## Work item:
Please copy every line of the data in which the string "Hyperspectral" appears.
# # # # #
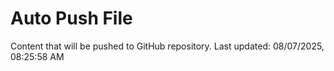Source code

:# Auto Push File

Content that will be pushed to GitHub repository.
Last updated: 08/07/2025, 08:25:58 AM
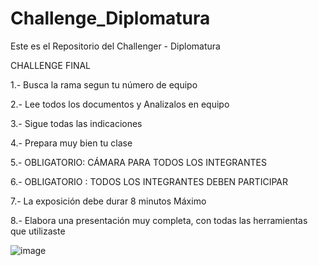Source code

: # Challenge_Diplomatura
Este es el Repositorio del Challenger - Diplomatura

CHALLENGE FINAL 

1.- Busca la rama segun tu número de equipo 

2.- Lee todos los documentos y Analizalos en equipo

3.- Sigue todas las indicaciones

4.- Prepara muy bien tu clase

5.- OBLIGATORIO: CÁMARA PARA TODOS LOS INTEGRANTES

6.- OBLIGATORIO : TODOS LOS INTEGRANTES DEBEN PARTICIPAR

7.- La exposición debe durar 8 minutos Máximo

8.- Elabora una presentación muy completa, con todas las herramientas que utilizaste 




![image](https://github.com/user-attachments/assets/8c517cf1-f6f0-4f58-a8e0-9664e8c2ceca)

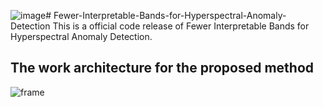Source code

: ![image](https://github.com/rk-rkk/Fewer-Interpretable-Bands-for-Hyperspectral-Anomaly-Detection/assets/133317314/0f0a4780-ade0-4e17-bef2-0b599ac68e8c)# Fewer-Interpretable-Bands-for-Hyperspectral-Anomaly-Detection
This is a official code release of Fewer Interpretable Bands for Hyperspectral Anomaly Detection.
## The work architecture for the proposed method
![frame](https://github.com/rk-rkk/Fewer-Interpretable-Bands-for-Hyperspectral-Anomaly-Detection/assets/133317314/02fc2983-0013-455d-9176-bf85eb17938f)
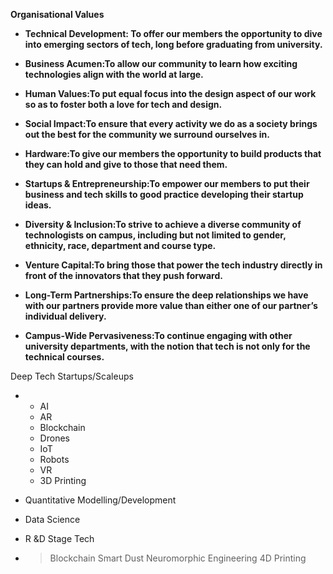**Organisational Values**

* **Technical Development: To offer our members the opportunity to dive into emerging sectors of tech, long before graduating from university.**

* **Business Acumen:To allow our community to learn how exciting technologies align with the world at large.**

* **Human Values:To put equal focus into the design aspect of our work so as to foster both a love for tech and design.**

* **Social Impact:To ensure that every activity we do as a society brings out the best for the community we surround ourselves in.**

* **Hardware:To give our members the opportunity to build products that they can hold and give to those that need them.**

* **Startups & Entrepreneurship:To empower our members to put their business and tech skills to good practice developing their startup ideas.**

* **Diversity & Inclusion:To strive to achieve a diverse community of technologists on campus, including but not limited to gender, ethnicity, race, department and course type.**

* **Venture Capital:To bring those that power the tech industry directly in front of the innovators that they push forward.**

* **Long-Term Partnerships:To ensure the deep relationships we have with our partners provide more value than either one of our partner’s individual delivery.**

* **Campus-Wide Pervasiveness:To continue engaging with other university departments, with the notion that tech is not only for the technical courses.**

Deep Tech Startups/Scaleups

* * AI
  * AR
  * Blockchain
  * Drones
  * IoT
  * Robots
  * VR
  * 3D Printing
* Quantitative Modelling/Development
* Data Science
* R &D Stage Tech

* > Blockchain
  > Smart Dust
  > Neuromorphic Engineering
  > 4D Printing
# # # # #
## Task solution:
: ![image](https://github.com/rk-rkk/Fewer-Interpretable-Bands-for-Hyperspectral-Anomaly-Detection/assets/133317314/0f0a4780-ade0-4e17-bef2-0b599ac68e8c)# Fewer-Interpretable-Bands-for-Hyperspectral-Anomaly-Detection
This is a official code release of Fewer Interpretable Bands for Hyperspectral Anomaly Detection.
![frame](https://github.com/rk-rkk/Fewer-Interpretable-Bands-for-Hyperspectral-Anomaly-Detection/assets/133317314/02fc2983-0013-455d-9176-bf85eb17938f)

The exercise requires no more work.